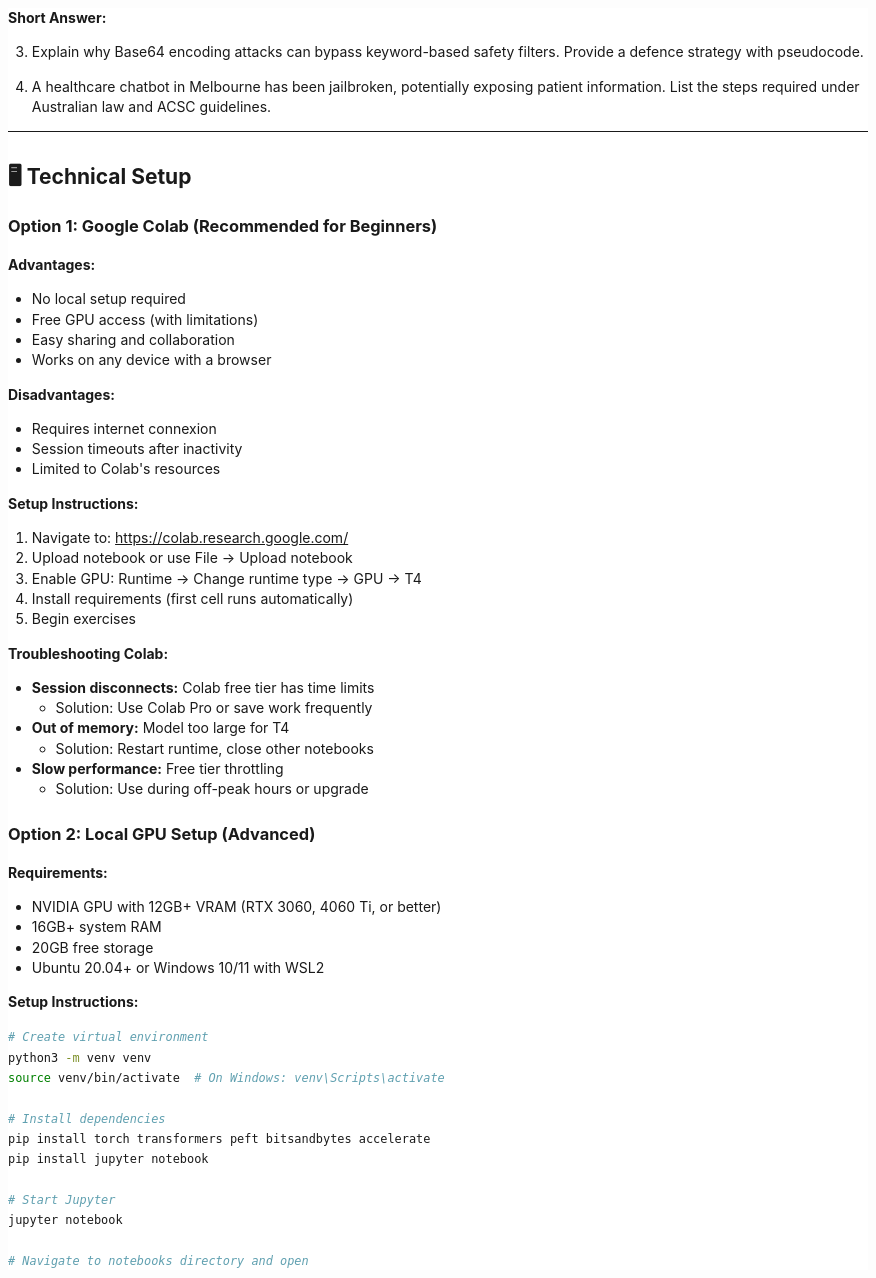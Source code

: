 **Short Answer:**

3. Explain why Base64 encoding attacks can bypass keyword-based safety filters. Provide a defence strategy with pseudocode.

4. A healthcare chatbot in Melbourne has been jailbroken, potentially exposing patient information. List the steps required under Australian law and ACSC guidelines.

---

## 🖥️ Technical Setup

### Option 1: Google Colab (Recommended for Beginners)

**Advantages:**
- No local setup required
- Free GPU access (with limitations)
- Easy sharing and collaboration
- Works on any device with a browser

**Disadvantages:**
- Requires internet connexion
- Session timeouts after inactivity
- Limited to Colab's resources

**Setup Instructions:**

1. Navigate to: https://colab.research.google.com/
2. Upload notebook or use File → Upload notebook
3. Enable GPU: Runtime → Change runtime type → GPU → T4
4. Install requirements (first cell runs automatically)
5. Begin exercises

**Troubleshooting Colab:**
- **Session disconnects:** Colab free tier has time limits
  - Solution: Use Colab Pro or save work frequently
- **Out of memory:** Model too large for T4
  - Solution: Restart runtime, close other notebooks
- **Slow performance:** Free tier throttling
  - Solution: Use during off-peak hours or upgrade

### Option 2: Local GPU Setup (Advanced)

**Requirements:**
- NVIDIA GPU with 12GB+ VRAM (RTX 3060, 4060 Ti, or better)
- 16GB+ system RAM
- 20GB free storage
- Ubuntu 20.04+ or Windows 10/11 with WSL2

**Setup Instructions:**

```bash
# Create virtual environment
python3 -m venv venv
source venv/bin/activate  # On Windows: venv\Scripts\activate

# Install dependencies
pip install torch transformers peft bitsandbytes accelerate
pip install jupyter notebook

# Start Jupyter
jupyter notebook

# Navigate to notebooks directory and open
```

**********

Print the records above exactly, minus pictures.

Source code

: **Short Answer:**

3. Explain why Base64 encoding attacks can bypass keyword-based safety filters. Provide a defence strategy with pseudocode.

4. A healthcare chatbot in Melbourne has been jailbroken, potentially exposing patient information. List the steps required under Australian law and ACSC guidelines.

---

## 🖥️ Technical Setup

### Option 1: Google Colab (Recommended for Beginners)

**Advantages:**
- No local setup required
- Free GPU access (with limitations)
- Easy sharing and collaboration
- Works on any device with a browser

**Disadvantages:**
- Requires internet connexion
- Session timeouts after inactivity
- Limited to Colab's resources

**Setup Instructions:**

1. Navigate to: https://colab.research.google.com/
2. Upload notebook or use File → Upload notebook
3. Enable GPU: Runtime → Change runtime type → GPU → T4
4. Install requirements (first cell runs automatically)
5. Begin exercises

**Troubleshooting Colab:**
- **Session disconnects:** Colab free tier has time limits
  - Solution: Use Colab Pro or save work frequently
- **Out of memory:** Model too large for T4
  - Solution: Restart runtime, close other notebooks
- **Slow performance:** Free tier throttling
  - Solution: Use during off-peak hours or upgrade

### Option 2: Local GPU Setup (Advanced)

**Requirements:**
- NVIDIA GPU with 12GB+ VRAM (RTX 3060, 4060 Ti, or better)
- 16GB+ system RAM
- 20GB free storage
- Ubuntu 20.04+ or Windows 10/11 with WSL2

**Setup Instructions:**

```bash
# Create virtual environment
python3 -m venv venv
source venv/bin/activate  # On Windows: venv\Scripts\activate

# Install dependencies
pip install torch transformers peft bitsandbytes accelerate
pip install jupyter notebook

# Start Jupyter
jupyter notebook

# Navigate to notebooks directory and open
```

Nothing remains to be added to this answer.